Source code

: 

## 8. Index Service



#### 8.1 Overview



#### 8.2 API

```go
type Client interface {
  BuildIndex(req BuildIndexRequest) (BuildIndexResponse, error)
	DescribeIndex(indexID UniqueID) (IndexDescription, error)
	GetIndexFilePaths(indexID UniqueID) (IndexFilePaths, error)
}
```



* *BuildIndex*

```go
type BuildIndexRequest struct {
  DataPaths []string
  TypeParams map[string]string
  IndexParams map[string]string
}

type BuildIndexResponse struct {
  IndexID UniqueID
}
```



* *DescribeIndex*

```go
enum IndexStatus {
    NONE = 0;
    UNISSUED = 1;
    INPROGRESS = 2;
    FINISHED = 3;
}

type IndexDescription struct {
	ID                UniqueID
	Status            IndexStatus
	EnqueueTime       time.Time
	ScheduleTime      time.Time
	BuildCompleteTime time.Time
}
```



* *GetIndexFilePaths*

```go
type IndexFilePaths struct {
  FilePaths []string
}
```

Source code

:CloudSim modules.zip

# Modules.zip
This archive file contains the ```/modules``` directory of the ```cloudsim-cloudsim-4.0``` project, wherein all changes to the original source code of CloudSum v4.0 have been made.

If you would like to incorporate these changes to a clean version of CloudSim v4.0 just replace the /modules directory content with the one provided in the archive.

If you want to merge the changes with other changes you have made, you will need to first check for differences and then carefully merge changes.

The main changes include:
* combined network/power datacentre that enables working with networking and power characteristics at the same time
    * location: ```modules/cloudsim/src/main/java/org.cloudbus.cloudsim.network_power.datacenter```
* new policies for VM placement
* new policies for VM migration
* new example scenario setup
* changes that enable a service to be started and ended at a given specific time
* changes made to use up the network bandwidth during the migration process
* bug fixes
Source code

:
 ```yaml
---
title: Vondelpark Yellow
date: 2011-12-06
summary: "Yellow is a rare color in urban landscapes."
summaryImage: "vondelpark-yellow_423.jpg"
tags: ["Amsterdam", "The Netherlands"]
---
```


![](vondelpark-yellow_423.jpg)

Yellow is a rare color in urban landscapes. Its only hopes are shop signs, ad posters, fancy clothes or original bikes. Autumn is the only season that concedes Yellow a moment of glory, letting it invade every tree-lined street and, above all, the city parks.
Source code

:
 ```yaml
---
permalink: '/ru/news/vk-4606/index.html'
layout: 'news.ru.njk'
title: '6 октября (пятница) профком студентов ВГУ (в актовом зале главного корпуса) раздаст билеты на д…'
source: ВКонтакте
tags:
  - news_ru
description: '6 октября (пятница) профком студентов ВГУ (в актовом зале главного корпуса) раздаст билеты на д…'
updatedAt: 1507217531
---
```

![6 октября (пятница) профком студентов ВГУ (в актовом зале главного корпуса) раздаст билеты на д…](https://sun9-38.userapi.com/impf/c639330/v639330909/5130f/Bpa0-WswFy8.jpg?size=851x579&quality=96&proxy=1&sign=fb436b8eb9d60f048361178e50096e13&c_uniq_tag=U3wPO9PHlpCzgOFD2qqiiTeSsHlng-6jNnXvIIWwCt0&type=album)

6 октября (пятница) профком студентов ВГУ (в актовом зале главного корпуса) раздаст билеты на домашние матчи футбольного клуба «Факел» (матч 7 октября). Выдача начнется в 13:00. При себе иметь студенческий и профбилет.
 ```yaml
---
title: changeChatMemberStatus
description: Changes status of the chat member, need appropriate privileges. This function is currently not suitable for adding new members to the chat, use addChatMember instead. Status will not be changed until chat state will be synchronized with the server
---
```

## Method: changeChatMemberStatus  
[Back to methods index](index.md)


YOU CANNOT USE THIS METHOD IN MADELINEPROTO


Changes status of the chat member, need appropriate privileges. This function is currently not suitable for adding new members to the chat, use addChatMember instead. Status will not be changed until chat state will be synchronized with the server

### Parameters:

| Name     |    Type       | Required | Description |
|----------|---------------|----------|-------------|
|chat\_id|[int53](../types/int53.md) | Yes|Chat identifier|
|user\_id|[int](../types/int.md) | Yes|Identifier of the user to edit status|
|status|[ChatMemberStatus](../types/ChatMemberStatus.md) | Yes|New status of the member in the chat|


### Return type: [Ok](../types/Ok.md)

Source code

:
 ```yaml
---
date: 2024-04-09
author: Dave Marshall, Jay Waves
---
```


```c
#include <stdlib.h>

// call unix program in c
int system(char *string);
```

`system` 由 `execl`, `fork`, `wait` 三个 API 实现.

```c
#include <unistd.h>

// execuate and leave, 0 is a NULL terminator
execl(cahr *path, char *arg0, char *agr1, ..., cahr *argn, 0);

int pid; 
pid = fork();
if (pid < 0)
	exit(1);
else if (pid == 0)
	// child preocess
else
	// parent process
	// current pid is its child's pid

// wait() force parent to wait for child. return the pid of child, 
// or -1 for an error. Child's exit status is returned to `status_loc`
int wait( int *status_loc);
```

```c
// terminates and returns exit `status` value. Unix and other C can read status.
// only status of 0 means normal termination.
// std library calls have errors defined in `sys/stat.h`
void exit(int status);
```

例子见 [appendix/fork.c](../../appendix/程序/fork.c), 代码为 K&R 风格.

Work task — Your answer should be the lines of the records that hold the string "корпуса".

Reply —
title: '6 октября (пятница) профком студентов ВГУ (в актовом зале главного корпуса) раздаст билеты на д…'
description: '6 октября (пятница) профком студентов ВГУ (в актовом зале главного корпуса) раздаст билеты на д…'
![6 октября (пятница) профком студентов ВГУ (в актовом зале главного корпуса) раздаст билеты на д…](https://sun9-38.userapi.com/impf/c639330/v639330909/5130f/Bpa0-WswFy8.jpg?size=851x579&quality=96&proxy=1&sign=fb436b8eb9d60f048361178e50096e13&c_uniq_tag=U3wPO9PHlpCzgOFD2qqiiTeSsHlng-6jNnXvIIWwCt0&type=album)
6 октября (пятница) профком студентов ВГУ (в актовом зале главного корпуса) раздаст билеты на домашние матчи футбольного клуба «Факел» (матч 7 октября). Выдача начнется в 13:00. При себе иметь студенческий и профбилет.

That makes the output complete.